# WHAT THE TASK ASKS
Reproduce verbatim all of the data given below, but do not carry over the images.
++++
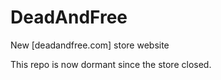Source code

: # DeadAndFree

New [deadandfree.com] store website

This repo is now dormant since the store closed.

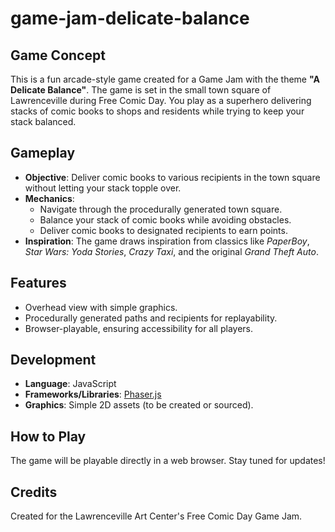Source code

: # game-jam-delicate-balance

## Game Concept
This is a fun arcade-style game created for a Game Jam with the theme **"A Delicate Balance"**. The game is set in the small town square of Lawrenceville during Free Comic Day. You play as a superhero delivering stacks of comic books to shops and residents while trying to keep your stack balanced.

## Gameplay
- **Objective**: Deliver comic books to various recipients in the town square without letting your stack topple over.
- **Mechanics**:
  - Navigate through the procedurally generated town square.
  - Balance your stack of comic books while avoiding obstacles.
  - Deliver comic books to designated recipients to earn points.
- **Inspiration**: The game draws inspiration from classics like *PaperBoy*, *Star Wars: Yoda Stories*, *Crazy Taxi*, and the original *Grand Theft Auto*.

## Features
- Overhead view with simple graphics.
- Procedurally generated paths and recipients for replayability.
- Browser-playable, ensuring accessibility for all players.

## Development
- **Language**: JavaScript
- **Frameworks/Libraries**: [Phaser.js](https://phaser.io/)
- **Graphics**: Simple 2D assets (to be created or sourced).

## How to Play
The game will be playable directly in a web browser. Stay tuned for updates!

## Credits
Created for the Lawrenceville Art Center's Free Comic Day Game Jam.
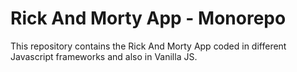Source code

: # Rick And Morty App - Monorepo

This repository contains the Rick And Morty App coded in different Javascript frameworks and also in Vanilla JS.
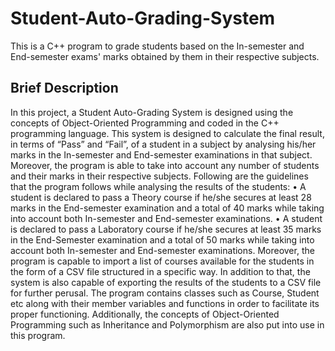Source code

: # Student-Auto-Grading-System
This is a C++ program to grade students based on the In-semester and End-semester exams' marks obtained by them in their respective subjects.
## Brief Description
In this project, a Student Auto-Grading System is designed using the concepts of Object-Oriented Programming and coded in the C++ programming language. This system is designed to calculate the final result, in terms of “Pass” and “Fail”, of a student in a subject by analysing his/her marks in the In-semester and End-semester examinations in that subject. Moreover, the program is able to take into account any number of students and their marks in their respective subjects. 
Following are the guidelines that the program follows while analysing the results
of the students:
• A student is declared to pass a Theory course if he/she secures at least 28 marks in the End-semester examination and a total of 40 marks while taking into account both In-semester and End-semester examinations.
• A student is declared to pass a Laboratory course if he/she secures at least 35 marks in the End-Semester examination and a total of 50 marks while taking into account both In-semester and End-semester examinations.
Moreover, the program is capable to import a list of courses available for the students in the form of a CSV file structured in a specific way. In addition to that, the system is also capable of exporting the results of the students to a CSV file for further perusal.
The program contains classes such as Course, Student etc along with their member variables and functions in order to facilitate its proper functioning. Additionally, the concepts of Object-Oriented Programming such as Inheritance
and Polymorphism are also put into use in this program.
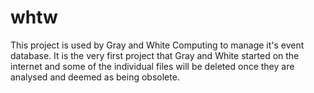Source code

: # whtw
This project is used by Gray and White Computing to manage it's event database. It is the very first project that Gray and White started on the internet and
some of the individual files will be deleted once they are analysed and deemed as being obsolete.
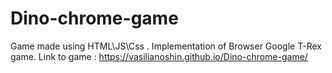 # Dino-chrome-game

Game made using HTML\JS\Css . Implementation of Browser Google T-Rex game. 
Link to game : https://vasilianoshin.github.io/Dino-chrome-game/
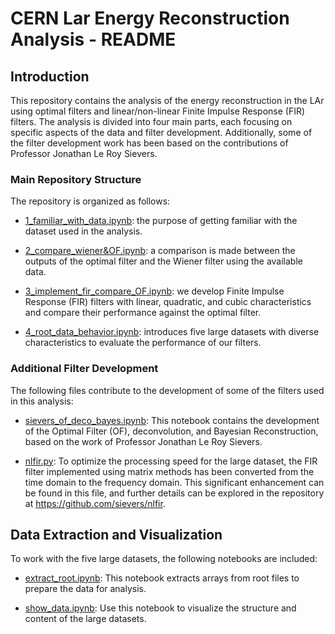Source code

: # CERN Lar Energy Reconstruction Analysis - README

## Introduction
This repository contains the analysis of the energy reconstruction in the LAr using optimal filters and linear/non-linear Finite Impulse Response (FIR) filters. The analysis is divided into four main parts, each focusing on specific aspects of the data and filter development. Additionally, some of the filter development work has been based on the contributions of Professor Jonathan Le Roy Sievers.

### Main Repository Structure
The repository is organized as follows:

- [1_familiar_with_data.ipynb](./Claire-Yang/1_familiar_with_data.ipynb): the purpose of getting familiar with the dataset used in the analysis.

- [2_compare_wiener&OF.ipynb](./Claire-Yang/2_compare_wiener_OF.ipynb): a comparison is made between the outputs of the optimal filter and the Wiener filter using the available data.

- [3_implement_fir_compare_OF.ipynb](./Claire-Yang/3_implement_fir_compare_OF.ipynb): we develop Finite Impulse Response (FIR) filters with linear, quadratic, and cubic characteristics and compare their performance against the optimal filter.

- [4_root_data_behavior.ipynb](./Claire-Yang/4_root_data_behavior.ipynb): introduces five large datasets with diverse characteristics to evaluate the performance of our filters.

### Additional Filter Development
The following files contribute to the development of some of the filters used in this analysis:

- [sievers_of_deco_bayes.ipynb](./Claire-Yang/sievers_of_deco_bayes.ipynb): This notebook contains the development of the Optimal Filter (OF), deconvolution, and Bayesian Reconstruction, based on the work of Professor Jonathan Le Roy Sievers.

- [nlfir.py](./Claire-Yang/nlfir.py): To optimize the processing speed for the large dataset, the FIR filter implemented using matrix methods has been converted from the time domain to the frequency domain. This significant enhancement can be found in this file, and further details can be explored in the repository at https://github.com/sievers/nlfir.

## Data Extraction and Visualization
To work with the five large datasets, the following notebooks are included:

- [extract_root.ipynb](./Claire-Yang/extract_root.ipynb): This notebook extracts arrays from root files to prepare the data for analysis.

- [show_data.ipynb](./Claire-Yang/show_data.ipynb): Use this notebook to visualize the structure and content of the large datasets.
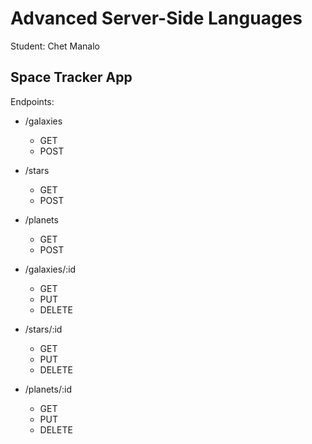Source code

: # Advanced Server-Side Languages
Student: Chet Manalo

## Space Tracker App

Endpoints:

- /galaxies
  - GET
  - POST
- /stars
  - GET
  - POST
- /planets
  - GET
  - POST

- /galaxies/:id
  - GET
  - PUT
  - DELETE
- /stars/:id
  - GET
  - PUT
  - DELETE
- /planets/:id
  - GET
  - PUT
  - DELETE
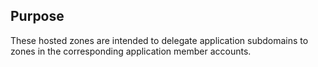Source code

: ## Purpose
These hosted zones are intended to delegate application subdomains
to zones in the corresponding application member accounts.
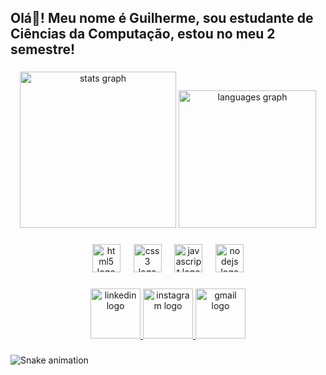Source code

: <h2 align="left">Olá👋! Meu nome é Guilherme, sou estudante de Ciências da Computação, estou no meu 2 semestre!</h2>

###

<div align="center">
  <img src="https://github-readme-stats.vercel.app/api?username=guilhermeAndrade07&hide_title=false&hide_rank=false&show_icons=true&include_all_commits=true&count_private=true&disable_animations=false&theme=dark&locale=en&hide_border=true" height="250" alt="stats graph"  />
  <img src="https://github-readme-stats.vercel.app/api/top-langs?username=guilhermeAndrade07&locale=en&hide_title=false&layout=compact&card_width=320&langs_count=5&theme=dark&hide_border=true" height="220" alt="languages graph"  />
</div>

###

<div align="center">
  <img src="https://cdn.jsdelivr.net/gh/devicons/devicon/icons/html5/html5-original.svg" height="45" alt="html5 logo"  />
  <img width="13" />
  <img src="https://cdn.jsdelivr.net/gh/devicons/devicon/icons/css3/css3-original.svg" height="45" alt="css3 logo"  />
  <img width="13" />
  <img src="https://cdn.jsdelivr.net/gh/devicons/devicon/icons/javascript/javascript-original.svg" height="45" alt="javascript logo"  />
  <img width="13" />
  <img src="https://cdn.jsdelivr.net/gh/devicons/devicon/icons/nodejs/nodejs-original.svg" height="45" alt="nodejs logo"  />
</div>

###

<div align="center">
  <a href="https://www.linkedin.com/in/guilherme-andrade-918754309/" target="_blank">
    <img src="https://img.shields.io/static/v1?message=LinkedIn&logo=linkedin&label=&color=0077B5&logoColor=white&labelColor=&style=for-the-badge" height="80" alt="linkedin logo"  />
  </a>
  <a href="https://www.instagram.com/_gmoraiss_/" target="_blank">
    <img src="https://img.shields.io/static/v1?message=Instagram&logo=instagram&label=&color=E4405F&logoColor=white&labelColor=&style=for-the-badge" height="80" alt="instagram logo"  />
  </a>
  <a href="gui.morais.andrade@gmail.com" target="_blank">
    <img src="https://img.shields.io/static/v1?message=Gmail&logo=gmail&label=&color=D14836&logoColor=white&labelColor=&style=for-the-badge" height="80" alt="gmail logo"  />
  </a>
</div>

###

<img src="https://raw.githubusercontent.com/guilhermeAndrade07/guilhermeAndrade07/output/snake.svg" alt="Snake animation" />

###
++++
# ANSWER TO THE PROBLEM
Source code

: # DeadAndFree

New [deadandfree.com] store website

This repo is now dormant since the store closed.

Source code

: # game-jam-delicate-balance

## Game Concept
This is a fun arcade-style game created for a Game Jam with the theme **"A Delicate Balance"**. The game is set in the small town square of Lawrenceville during Free Comic Day. You play as a superhero delivering stacks of comic books to shops and residents while trying to keep your stack balanced.

## Gameplay
- **Objective**: Deliver comic books to various recipients in the town square without letting your stack topple over.
- **Mechanics**:
  - Navigate through the procedurally generated town square.
  - Balance your stack of comic books while avoiding obstacles.
  - Deliver comic books to designated recipients to earn points.
- **Inspiration**: The game draws inspiration from classics like *PaperBoy*, *Star Wars: Yoda Stories*, *Crazy Taxi*, and the original *Grand Theft Auto*.

## Features
- Overhead view with simple graphics.
- Procedurally generated paths and recipients for replayability.
- Browser-playable, ensuring accessibility for all players.

## Development
- **Language**: JavaScript
- **Frameworks/Libraries**: [Phaser.js](https://phaser.io/)
- **Graphics**: Simple 2D assets (to be created or sourced).

## How to Play
The game will be playable directly in a web browser. Stay tuned for updates!

## Credits
Created for the Lawrenceville Art Center's Free Comic Day Game Jam.
Source code

: # Rick And Morty App - Monorepo

This repository contains the Rick And Morty App coded in different Javascript frameworks and also in Vanilla JS.
Source code

: # Student-Auto-Grading-System
This is a C++ program to grade students based on the In-semester and End-semester exams' marks obtained by them in their respective subjects.
## Brief Description
In this project, a Student Auto-Grading System is designed using the concepts of Object-Oriented Programming and coded in the C++ programming language. This system is designed to calculate the final result, in terms of “Pass” and “Fail”, of a student in a subject by analysing his/her marks in the In-semester and End-semester examinations in that subject. Moreover, the program is able to take into account any number of students and their marks in their respective subjects. 
Following are the guidelines that the program follows while analysing the results
of the students:
• A student is declared to pass a Theory course if he/she secures at least 28 marks in the End-semester examination and a total of 40 marks while taking into account both In-semester and End-semester examinations.
• A student is declared to pass a Laboratory course if he/she secures at least 35 marks in the End-Semester examination and a total of 50 marks while taking into account both In-semester and End-semester examinations.
Moreover, the program is capable to import a list of courses available for the students in the form of a CSV file structured in a specific way. In addition to that, the system is also capable of exporting the results of the students to a CSV file for further perusal.
The program contains classes such as Course, Student etc along with their member variables and functions in order to facilitate its proper functioning. Additionally, the concepts of Object-Oriented Programming such as Inheritance
and Polymorphism are also put into use in this program.
Source code

: # whtw
This project is used by Gray and White Computing to manage it's event database. It is the very first project that Gray and White started on the internet and
some of the individual files will be deleted once they are analysed and deemed as being obsolete.
 # Dino-chrome-game

Game made using HTML\JS\Css . Implementation of Browser Google T-Rex game. 
Link to game : https://vasilianoshin.github.io/Dino-chrome-game/
Source code

: # CERN Lar Energy Reconstruction Analysis - README

## Introduction
This repository contains the analysis of the energy reconstruction in the LAr using optimal filters and linear/non-linear Finite Impulse Response (FIR) filters. The analysis is divided into four main parts, each focusing on specific aspects of the data and filter development. Additionally, some of the filter development work has been based on the contributions of Professor Jonathan Le Roy Sievers.

### Main Repository Structure
The repository is organized as follows:

- [1_familiar_with_data.ipynb](./Claire-Yang/1_familiar_with_data.ipynb): the purpose of getting familiar with the dataset used in the analysis.

- [2_compare_wiener&OF.ipynb](./Claire-Yang/2_compare_wiener_OF.ipynb): a comparison is made between the outputs of the optimal filter and the Wiener filter using the available data.

- [3_implement_fir_compare_OF.ipynb](./Claire-Yang/3_implement_fir_compare_OF.ipynb): we develop Finite Impulse Response (FIR) filters with linear, quadratic, and cubic characteristics and compare their performance against the optimal filter.

- [4_root_data_behavior.ipynb](./Claire-Yang/4_root_data_behavior.ipynb): introduces five large datasets with diverse characteristics to evaluate the performance of our filters.

### Additional Filter Development
The following files contribute to the development of some of the filters used in this analysis:

- [sievers_of_deco_bayes.ipynb](./Claire-Yang/sievers_of_deco_bayes.ipynb): This notebook contains the development of the Optimal Filter (OF), deconvolution, and Bayesian Reconstruction, based on the work of Professor Jonathan Le Roy Sievers.

- [nlfir.py](./Claire-Yang/nlfir.py): To optimize the processing speed for the large dataset, the FIR filter implemented using matrix methods has been converted from the time domain to the frequency domain. This significant enhancement can be found in this file, and further details can be explored in the repository at https://github.com/sievers/nlfir.

## Data Extraction and Visualization
To work with the five large datasets, the following notebooks are included:

- [extract_root.ipynb](./Claire-Yang/extract_root.ipynb): This notebook extracts arrays from root files to prepare the data for analysis.

- [show_data.ipynb](./Claire-Yang/show_data.ipynb): Use this notebook to visualize the structure and content of the large datasets.
Source code

: # Advanced Server-Side Languages
Student: Chet Manalo

## Space Tracker App

Endpoints:

- /galaxies
  - GET
  - POST
- /stars
  - GET
  - POST
- /planets
  - GET
  - POST

- /galaxies/:id
  - GET
  - PUT
  - DELETE
- /stars/:id
  - GET
  - PUT
  - DELETE
- /planets/:id
  - GET
  - PUT
  - DELETE
Source code

: ## Purpose
These hosted zones are intended to delegate application subdomains
to zones in the corresponding application member accounts.
Source code

: <h2 align="left">Olá👋! Meu nome é Guilherme, sou estudante de Ciências da Computação, estou no meu 2 semestre!</h2>

###

<div align="center">
  <img src="https://github-readme-stats.vercel.app/api?username=guilhermeAndrade07&hide_title=false&hide_rank=false&show_icons=true&include_all_commits=true&count_private=true&disable_animations=false&theme=dark&locale=en&hide_border=true" height="250" alt="stats graph"  />
  <img src="https://github-readme-stats.vercel.app/api/top-langs?username=guilhermeAndrade07&locale=en&hide_title=false&layout=compact&card_width=320&langs_count=5&theme=dark&hide_border=true" height="220" alt="languages graph"  />
</div>

###

<div align="center">
  <img src="https://cdn.jsdelivr.net/gh/devicons/devicon/icons/html5/html5-original.svg" height="45" alt="html5 logo"  />
  <img width="13" />
  <img src="https://cdn.jsdelivr.net/gh/devicons/devicon/icons/css3/css3-original.svg" height="45" alt="css3 logo"  />
  <img width="13" />
  <img src="https://cdn.jsdelivr.net/gh/devicons/devicon/icons/javascript/javascript-original.svg" height="45" alt="javascript logo"  />
  <img width="13" />
  <img src="https://cdn.jsdelivr.net/gh/devicons/devicon/icons/nodejs/nodejs-original.svg" height="45" alt="nodejs logo"  />
</div>

###

<div align="center">
  <a href="https://www.linkedin.com/in/guilherme-andrade-918754309/" target="_blank">
    <img src="https://img.shields.io/static/v1?message=LinkedIn&logo=linkedin&label=&color=0077B5&logoColor=white&labelColor=&style=for-the-badge" height="80" alt="linkedin logo"  />
  </a>
  <a href="https://www.instagram.com/_gmoraiss_/" target="_blank">
    <img src="https://img.shields.io/static/v1?message=Instagram&logo=instagram&label=&color=E4405F&logoColor=white&labelColor=&style=for-the-badge" height="80" alt="instagram logo"  />
  </a>
  <a href="gui.morais.andrade@gmail.com" target="_blank">
    <img src="https://img.shields.io/static/v1?message=Gmail&logo=gmail&label=&color=D14836&logoColor=white&labelColor=&style=for-the-badge" height="80" alt="gmail logo"  />
  </a>
</div>

###

<img src="https://raw.githubusercontent.com/guilhermeAndrade07/guilhermeAndrade07/output/snake.svg" alt="Snake animation" />

###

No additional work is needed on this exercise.